By referring to the above example, by substituting the parameters obtained in the above steps into the above formula, the obtained
Optionally, before the processing device calculates the first similarity between the first sentence and the second sentence of each web text according to the above formula, the processing device may further use a gaussian formula:or using the poisson distribution formula:and calculating the similarity between the first sentence and the second sentence of each web text, and filtering the web texts in the first parallel bilingual corpus once, thereby reducing the calculation amount of the processing device.
According to the data processing method provided by the invention, the processing device determines the length normalization parameters of the first sentence and the second sentence of each network text according to the character length of the first sentence, the character length of the second sentence and the ratio of the language length of the text to be translated to the language length of the network text, and determines the first similarity of the first sentence and the second sentence of each network text according to the length normalization parameters of the first sentence and the second sentence of each network text and a preset comparison type.

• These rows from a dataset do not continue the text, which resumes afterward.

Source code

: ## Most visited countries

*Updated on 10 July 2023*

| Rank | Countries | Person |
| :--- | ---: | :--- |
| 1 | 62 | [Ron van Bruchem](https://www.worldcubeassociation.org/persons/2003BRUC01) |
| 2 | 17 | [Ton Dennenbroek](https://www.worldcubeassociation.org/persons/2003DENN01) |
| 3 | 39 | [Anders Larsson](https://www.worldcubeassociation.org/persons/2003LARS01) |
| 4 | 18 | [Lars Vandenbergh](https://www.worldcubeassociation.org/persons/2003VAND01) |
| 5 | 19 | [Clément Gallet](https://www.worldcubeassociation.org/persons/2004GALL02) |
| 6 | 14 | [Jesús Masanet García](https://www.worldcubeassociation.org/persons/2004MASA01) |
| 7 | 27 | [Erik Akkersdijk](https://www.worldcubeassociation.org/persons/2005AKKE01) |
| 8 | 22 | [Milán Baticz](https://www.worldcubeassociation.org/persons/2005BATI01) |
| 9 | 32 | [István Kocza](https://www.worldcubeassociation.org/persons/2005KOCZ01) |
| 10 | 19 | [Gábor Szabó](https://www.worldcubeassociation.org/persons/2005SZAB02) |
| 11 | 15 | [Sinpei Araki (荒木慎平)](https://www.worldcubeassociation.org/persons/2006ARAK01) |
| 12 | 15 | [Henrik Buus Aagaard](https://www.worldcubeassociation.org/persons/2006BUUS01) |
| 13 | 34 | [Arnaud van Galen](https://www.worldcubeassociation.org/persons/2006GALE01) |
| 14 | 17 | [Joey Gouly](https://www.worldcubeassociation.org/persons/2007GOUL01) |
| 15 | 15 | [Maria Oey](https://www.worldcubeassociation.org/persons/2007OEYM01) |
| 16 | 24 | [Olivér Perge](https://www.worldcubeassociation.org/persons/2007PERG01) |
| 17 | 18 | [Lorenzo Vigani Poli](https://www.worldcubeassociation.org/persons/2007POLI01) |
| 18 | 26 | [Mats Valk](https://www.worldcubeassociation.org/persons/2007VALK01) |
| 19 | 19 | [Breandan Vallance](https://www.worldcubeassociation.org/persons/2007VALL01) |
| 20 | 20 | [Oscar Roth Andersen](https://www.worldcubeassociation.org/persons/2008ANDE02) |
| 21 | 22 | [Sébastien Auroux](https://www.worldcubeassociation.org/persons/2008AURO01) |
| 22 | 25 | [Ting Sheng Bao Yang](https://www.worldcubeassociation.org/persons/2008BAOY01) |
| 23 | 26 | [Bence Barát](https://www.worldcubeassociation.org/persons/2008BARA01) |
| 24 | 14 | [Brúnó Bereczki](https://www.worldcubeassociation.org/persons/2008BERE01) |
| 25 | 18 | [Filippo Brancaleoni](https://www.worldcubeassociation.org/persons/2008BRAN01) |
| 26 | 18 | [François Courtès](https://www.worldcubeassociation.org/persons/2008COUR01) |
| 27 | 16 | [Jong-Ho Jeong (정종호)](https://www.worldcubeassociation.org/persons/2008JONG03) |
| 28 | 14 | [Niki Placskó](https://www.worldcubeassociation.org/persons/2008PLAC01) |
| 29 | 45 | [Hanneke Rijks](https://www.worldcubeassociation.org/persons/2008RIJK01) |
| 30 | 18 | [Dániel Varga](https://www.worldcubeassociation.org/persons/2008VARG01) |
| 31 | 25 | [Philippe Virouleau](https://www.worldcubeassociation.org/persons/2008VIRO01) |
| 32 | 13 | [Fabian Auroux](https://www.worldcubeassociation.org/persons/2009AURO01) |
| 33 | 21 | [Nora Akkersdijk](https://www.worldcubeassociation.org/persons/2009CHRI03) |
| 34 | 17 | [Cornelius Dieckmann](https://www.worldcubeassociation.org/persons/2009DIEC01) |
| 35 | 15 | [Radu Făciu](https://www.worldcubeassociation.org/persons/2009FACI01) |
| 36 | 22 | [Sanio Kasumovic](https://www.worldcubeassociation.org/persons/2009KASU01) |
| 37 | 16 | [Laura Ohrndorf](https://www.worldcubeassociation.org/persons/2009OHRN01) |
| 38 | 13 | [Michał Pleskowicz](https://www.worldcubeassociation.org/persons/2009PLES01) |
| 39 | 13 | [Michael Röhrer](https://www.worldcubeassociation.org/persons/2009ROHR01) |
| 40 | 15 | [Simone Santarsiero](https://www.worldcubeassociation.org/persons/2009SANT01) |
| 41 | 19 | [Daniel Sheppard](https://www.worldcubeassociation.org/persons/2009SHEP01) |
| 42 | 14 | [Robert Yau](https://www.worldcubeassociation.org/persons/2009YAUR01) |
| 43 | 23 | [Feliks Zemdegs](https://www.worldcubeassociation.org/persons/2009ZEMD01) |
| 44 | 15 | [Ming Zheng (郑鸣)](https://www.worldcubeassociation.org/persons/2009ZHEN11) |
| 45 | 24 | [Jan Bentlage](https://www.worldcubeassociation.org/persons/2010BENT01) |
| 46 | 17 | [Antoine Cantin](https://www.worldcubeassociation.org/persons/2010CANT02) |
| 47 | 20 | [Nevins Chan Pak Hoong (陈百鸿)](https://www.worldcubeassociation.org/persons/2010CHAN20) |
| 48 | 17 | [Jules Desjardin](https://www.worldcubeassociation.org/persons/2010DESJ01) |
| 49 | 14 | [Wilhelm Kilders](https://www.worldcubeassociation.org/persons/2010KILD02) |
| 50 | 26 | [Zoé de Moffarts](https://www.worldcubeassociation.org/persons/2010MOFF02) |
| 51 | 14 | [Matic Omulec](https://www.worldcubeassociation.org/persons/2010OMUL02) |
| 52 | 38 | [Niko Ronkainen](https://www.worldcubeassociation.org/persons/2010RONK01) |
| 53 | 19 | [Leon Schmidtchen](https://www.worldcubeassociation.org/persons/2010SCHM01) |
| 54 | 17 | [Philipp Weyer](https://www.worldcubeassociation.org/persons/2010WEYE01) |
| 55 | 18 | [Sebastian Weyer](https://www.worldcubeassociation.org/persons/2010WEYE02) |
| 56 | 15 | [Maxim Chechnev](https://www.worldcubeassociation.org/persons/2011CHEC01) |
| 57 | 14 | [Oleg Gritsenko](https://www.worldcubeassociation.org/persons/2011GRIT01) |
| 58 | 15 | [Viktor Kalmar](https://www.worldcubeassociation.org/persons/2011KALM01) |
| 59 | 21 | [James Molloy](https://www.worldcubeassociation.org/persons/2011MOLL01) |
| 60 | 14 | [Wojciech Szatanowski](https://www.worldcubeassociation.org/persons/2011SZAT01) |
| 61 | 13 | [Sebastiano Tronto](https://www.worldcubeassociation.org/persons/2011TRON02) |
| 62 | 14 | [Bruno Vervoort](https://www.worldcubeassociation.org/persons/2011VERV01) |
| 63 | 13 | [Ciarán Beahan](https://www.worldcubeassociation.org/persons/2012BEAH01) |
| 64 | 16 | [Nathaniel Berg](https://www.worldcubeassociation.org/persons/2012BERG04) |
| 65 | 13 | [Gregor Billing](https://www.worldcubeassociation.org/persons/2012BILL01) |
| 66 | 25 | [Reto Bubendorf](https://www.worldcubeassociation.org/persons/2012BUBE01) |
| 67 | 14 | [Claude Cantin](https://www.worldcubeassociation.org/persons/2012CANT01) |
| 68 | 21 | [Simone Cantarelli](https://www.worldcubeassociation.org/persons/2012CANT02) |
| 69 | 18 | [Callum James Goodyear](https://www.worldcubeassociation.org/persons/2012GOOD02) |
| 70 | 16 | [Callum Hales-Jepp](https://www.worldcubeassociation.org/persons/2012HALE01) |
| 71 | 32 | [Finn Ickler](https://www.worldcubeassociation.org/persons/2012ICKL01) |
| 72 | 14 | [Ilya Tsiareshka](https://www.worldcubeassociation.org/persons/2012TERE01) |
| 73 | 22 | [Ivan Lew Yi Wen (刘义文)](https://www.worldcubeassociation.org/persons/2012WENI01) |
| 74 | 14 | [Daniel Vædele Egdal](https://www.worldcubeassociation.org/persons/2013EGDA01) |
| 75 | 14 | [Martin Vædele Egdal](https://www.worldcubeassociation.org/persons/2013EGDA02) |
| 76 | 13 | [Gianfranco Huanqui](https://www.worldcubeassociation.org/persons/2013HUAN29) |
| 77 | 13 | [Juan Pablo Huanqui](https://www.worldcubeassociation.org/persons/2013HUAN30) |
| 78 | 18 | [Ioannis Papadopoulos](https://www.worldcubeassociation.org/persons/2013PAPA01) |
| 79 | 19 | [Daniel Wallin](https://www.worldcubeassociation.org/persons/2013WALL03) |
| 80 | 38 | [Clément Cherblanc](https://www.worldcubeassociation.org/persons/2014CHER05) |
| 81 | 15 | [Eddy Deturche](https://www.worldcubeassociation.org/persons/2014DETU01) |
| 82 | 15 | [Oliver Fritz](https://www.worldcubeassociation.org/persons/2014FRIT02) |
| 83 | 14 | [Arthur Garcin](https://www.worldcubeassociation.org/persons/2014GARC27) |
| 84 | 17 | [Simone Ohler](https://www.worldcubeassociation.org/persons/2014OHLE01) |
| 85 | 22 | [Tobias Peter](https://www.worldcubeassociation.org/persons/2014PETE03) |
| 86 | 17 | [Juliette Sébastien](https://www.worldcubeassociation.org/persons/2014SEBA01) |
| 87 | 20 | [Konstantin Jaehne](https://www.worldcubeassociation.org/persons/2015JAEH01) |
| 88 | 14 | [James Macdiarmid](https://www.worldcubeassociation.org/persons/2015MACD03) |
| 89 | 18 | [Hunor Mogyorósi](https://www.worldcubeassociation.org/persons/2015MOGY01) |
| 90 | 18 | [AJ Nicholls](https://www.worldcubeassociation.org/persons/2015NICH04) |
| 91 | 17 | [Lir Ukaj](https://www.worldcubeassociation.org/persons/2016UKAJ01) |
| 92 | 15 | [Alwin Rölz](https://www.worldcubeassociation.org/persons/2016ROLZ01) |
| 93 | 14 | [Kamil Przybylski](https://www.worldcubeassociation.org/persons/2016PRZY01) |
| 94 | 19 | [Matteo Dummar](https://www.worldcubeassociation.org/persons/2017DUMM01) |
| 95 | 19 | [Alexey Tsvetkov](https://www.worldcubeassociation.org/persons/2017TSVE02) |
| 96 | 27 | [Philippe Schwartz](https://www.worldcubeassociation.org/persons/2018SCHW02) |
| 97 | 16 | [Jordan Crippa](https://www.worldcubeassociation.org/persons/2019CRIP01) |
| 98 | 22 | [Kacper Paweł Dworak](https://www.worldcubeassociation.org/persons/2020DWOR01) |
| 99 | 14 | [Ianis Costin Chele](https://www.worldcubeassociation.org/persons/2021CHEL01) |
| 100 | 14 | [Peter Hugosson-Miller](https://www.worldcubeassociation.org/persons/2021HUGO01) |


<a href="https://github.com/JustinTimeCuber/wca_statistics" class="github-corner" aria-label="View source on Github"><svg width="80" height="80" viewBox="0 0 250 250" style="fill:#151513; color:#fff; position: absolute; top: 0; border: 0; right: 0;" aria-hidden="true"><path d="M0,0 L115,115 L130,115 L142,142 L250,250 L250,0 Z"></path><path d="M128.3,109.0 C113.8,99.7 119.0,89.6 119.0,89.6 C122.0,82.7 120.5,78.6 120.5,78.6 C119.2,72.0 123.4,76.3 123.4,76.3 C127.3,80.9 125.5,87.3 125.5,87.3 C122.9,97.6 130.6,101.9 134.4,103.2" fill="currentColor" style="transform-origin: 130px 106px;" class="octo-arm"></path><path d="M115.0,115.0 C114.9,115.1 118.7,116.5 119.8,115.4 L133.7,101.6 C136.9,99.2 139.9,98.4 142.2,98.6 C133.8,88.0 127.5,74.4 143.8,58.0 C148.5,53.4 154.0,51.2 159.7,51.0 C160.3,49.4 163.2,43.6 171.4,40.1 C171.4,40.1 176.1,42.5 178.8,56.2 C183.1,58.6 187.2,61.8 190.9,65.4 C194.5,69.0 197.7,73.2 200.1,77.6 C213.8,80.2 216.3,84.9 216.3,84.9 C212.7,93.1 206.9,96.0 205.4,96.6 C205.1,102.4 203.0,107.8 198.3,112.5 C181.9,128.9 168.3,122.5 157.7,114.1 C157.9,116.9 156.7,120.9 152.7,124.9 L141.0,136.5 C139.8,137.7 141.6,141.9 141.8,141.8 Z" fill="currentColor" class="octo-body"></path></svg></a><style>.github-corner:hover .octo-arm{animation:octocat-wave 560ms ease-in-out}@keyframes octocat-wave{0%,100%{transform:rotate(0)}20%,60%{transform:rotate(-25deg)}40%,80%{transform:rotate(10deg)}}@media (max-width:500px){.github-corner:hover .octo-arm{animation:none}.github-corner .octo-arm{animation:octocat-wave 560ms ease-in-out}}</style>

Fig. 4 is a flowchart illustrating a fourth embodiment of a data processing method according to the present invention. On the basis of the above embodiments, the present embodiment relates to a specific process in which the processing device determines a target web text of the text to be translated according to the similarity between the text to be translated and each web text. That is, S101 specifically includes:
s401, determining a first web text set of the text to be translated from the first parallel bilingual corpus according to a first preset number and the similarity between the text to be translated and each web text, wherein the first web text set comprises a plurality of first web texts.
Specifically, the processing device sorts the obtained similarity between the translated text and each web text (for example, sorts the similarity from large to small), acquires first web texts with the similarity of 10 top from the first parallel bilingual corpus according to a first preset number (for example, 10), and takes the 10 first web texts as a first web text set.
S402, obtaining the similarity between each character of the first sentence and each character of the second sentence of each first network text.
S403, obtaining a second similarity between the first sentence and each second sentence of the first network text according to the similarity between each character of the first sentence and each character of each second sentence of the first network text.
Specifically, in order to further improve the accuracy of obtaining the target web text, the processing device obtains each character of the second sentence of each first web text in the first web file set, determines whether the character of the second sentence of each first web text is a translation character of the first sentence according to the translation relationship, and further obtains the similarity between each character of the first sentence and each character of the second sentence of each first web text.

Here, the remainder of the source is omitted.